Bella Harrison from Primo Toys discussed the issues around toys being heavily gendered, and how they are aiming to make toys that are more inclusive. She also talked about how children’s interests are socially influenced, especially by their school friends, and how school activities, such as learning to code, can be supported by coding toys at home.

The event also explored organisational changes to support diversity and Liz Seward from Airbus Space Systems discussed the LGBT and neurodiverse policies that they have incorporated, as well as the diversity targets for their managers. Airbus have reached a point where about 30 percent of their incoming engineers are women, which is about the same as the number of women leaving university with an engineering degree.

Seward also made the point that diversity means letting women be women, not forcing them to behave in the same way that men do, and that companies need a range of management styles in order to really be diverse. Mentorship and sponsors are crucial to developing female leaders.

And Allison Gardner explored the emerging problems of bias in AI due to the lack of diversity in development teams. The number of women in computer science has decreased since the 1960s, and some of the interventions to try and halt this decline have not worked. To try to combat this lack of diversity, Gardner has set up a women in AI network to give access to mentors and support, so that women gain more confidence in coding.

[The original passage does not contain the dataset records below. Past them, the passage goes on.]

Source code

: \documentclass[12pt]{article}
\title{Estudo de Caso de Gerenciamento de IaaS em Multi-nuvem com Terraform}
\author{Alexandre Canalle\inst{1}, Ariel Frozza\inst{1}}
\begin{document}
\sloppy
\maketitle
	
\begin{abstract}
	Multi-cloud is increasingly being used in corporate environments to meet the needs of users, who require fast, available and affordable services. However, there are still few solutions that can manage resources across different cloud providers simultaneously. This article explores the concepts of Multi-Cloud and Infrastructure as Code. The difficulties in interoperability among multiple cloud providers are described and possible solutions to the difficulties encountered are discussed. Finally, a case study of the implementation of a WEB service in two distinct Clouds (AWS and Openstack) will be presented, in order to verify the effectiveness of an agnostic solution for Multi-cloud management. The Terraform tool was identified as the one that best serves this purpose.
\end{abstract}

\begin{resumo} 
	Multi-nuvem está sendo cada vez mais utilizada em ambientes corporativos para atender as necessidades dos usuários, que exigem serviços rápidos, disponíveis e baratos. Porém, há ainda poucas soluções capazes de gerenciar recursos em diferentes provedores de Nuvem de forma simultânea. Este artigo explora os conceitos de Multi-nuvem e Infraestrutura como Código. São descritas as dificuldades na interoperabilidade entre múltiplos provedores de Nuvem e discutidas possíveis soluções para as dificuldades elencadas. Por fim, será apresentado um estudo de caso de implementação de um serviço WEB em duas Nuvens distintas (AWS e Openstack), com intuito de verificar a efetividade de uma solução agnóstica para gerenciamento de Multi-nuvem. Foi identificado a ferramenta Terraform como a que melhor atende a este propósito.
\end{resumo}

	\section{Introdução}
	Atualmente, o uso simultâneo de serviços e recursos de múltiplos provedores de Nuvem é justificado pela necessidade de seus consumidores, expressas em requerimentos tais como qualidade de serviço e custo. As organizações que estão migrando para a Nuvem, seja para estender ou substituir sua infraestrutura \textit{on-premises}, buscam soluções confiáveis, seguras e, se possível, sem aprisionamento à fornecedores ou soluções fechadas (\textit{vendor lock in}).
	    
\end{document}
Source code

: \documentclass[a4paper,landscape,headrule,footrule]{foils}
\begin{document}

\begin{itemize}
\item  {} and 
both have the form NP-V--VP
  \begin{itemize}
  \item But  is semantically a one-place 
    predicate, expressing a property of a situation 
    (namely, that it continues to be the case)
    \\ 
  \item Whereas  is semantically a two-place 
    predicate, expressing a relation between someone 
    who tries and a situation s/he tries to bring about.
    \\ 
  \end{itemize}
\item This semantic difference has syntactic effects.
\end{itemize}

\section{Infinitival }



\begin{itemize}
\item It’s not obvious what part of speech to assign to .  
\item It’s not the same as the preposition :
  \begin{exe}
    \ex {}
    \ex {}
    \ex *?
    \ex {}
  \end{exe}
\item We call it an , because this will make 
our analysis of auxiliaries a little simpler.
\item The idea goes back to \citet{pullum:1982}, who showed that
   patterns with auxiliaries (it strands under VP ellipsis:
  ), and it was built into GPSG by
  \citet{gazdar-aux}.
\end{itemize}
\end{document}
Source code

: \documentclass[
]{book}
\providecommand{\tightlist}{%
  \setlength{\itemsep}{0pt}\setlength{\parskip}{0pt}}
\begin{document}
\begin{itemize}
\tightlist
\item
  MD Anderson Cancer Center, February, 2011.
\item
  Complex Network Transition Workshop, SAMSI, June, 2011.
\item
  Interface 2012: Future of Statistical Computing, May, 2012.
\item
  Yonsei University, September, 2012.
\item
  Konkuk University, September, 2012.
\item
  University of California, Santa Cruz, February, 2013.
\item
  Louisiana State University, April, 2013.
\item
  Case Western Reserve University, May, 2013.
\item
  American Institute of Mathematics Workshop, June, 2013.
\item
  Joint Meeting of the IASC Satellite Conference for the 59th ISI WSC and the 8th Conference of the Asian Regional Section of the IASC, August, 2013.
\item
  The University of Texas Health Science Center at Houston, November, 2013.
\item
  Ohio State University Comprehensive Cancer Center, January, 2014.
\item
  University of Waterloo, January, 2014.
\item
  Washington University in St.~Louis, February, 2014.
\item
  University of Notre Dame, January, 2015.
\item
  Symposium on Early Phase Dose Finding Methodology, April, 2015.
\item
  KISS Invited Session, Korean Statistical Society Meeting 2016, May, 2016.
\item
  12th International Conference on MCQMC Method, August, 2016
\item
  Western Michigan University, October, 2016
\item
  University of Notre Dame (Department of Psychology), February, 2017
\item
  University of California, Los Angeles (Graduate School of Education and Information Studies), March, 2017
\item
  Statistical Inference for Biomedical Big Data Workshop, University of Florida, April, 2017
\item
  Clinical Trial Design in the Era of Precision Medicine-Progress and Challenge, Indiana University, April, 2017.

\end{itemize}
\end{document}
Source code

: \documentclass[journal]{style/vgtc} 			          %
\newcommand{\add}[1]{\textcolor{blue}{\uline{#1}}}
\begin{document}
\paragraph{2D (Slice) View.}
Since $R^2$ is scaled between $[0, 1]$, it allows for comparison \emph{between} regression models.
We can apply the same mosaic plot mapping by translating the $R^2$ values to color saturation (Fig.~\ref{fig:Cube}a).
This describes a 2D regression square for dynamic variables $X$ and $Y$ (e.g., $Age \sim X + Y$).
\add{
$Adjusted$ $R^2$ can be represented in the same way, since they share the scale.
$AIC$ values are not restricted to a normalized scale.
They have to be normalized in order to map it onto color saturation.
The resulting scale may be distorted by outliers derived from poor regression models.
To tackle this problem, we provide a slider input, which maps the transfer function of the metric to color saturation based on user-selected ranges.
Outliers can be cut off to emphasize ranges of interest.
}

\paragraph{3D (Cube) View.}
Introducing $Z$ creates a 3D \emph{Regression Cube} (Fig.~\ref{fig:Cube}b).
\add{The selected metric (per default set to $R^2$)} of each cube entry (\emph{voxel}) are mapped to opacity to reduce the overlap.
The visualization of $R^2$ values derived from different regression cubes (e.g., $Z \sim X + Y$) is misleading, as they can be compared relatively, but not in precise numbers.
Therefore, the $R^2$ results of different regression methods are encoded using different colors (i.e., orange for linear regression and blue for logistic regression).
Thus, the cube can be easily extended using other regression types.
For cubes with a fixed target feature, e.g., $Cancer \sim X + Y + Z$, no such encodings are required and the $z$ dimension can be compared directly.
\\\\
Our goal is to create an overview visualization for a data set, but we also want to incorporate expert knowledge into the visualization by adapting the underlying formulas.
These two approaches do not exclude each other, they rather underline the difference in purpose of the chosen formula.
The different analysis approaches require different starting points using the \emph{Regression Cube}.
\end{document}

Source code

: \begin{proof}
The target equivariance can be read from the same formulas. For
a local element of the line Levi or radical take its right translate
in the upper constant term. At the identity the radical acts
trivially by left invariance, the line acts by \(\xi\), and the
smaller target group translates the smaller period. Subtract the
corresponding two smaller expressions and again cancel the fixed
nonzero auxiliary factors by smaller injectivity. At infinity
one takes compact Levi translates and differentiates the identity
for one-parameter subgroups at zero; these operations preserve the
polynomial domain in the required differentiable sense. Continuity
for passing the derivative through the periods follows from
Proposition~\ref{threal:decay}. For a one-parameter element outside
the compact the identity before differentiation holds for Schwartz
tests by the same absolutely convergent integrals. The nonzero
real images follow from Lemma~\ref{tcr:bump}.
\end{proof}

A lively Q&A followed the discussion, and we finished the evening off with drinks and the opportunity to talk further about the issues raised.

The panel:

Liz Seward, senior strategist for Space Systems at Airbus Defence and Space. She is also the Chair of Women in Aerospace Europe’s UK group, bringing together women and men who are interested in supporting and getting involved in a more diverse and equal workforce within the space sector.

Timo Hannay, founding Managing Director of SchoolDash, an education technology company based in London that provides maps, dashboards, statistics and analysis on schools in England.

Yasmin Ali, chartered chemical engineer, writer and presenter. She was awarded the Women’s Engineering Society Young Woman Engineer award in 2013 and is passionate about promoting engineering stories and careers to the public and young people.

Bella Harrison, Operations Lead at Primo Toys. Primo creates inclusive coding toys that have introduced more than 1 million children in 180 countries to computer programming in early years.

Dr Allison Gardner, Teaching Fellow at Keele University and Programme Director for the Science Foundation Year. She is a co-founder of Women Leading in AI, encouraging women to shape the debate around the use and norms of AI and big data.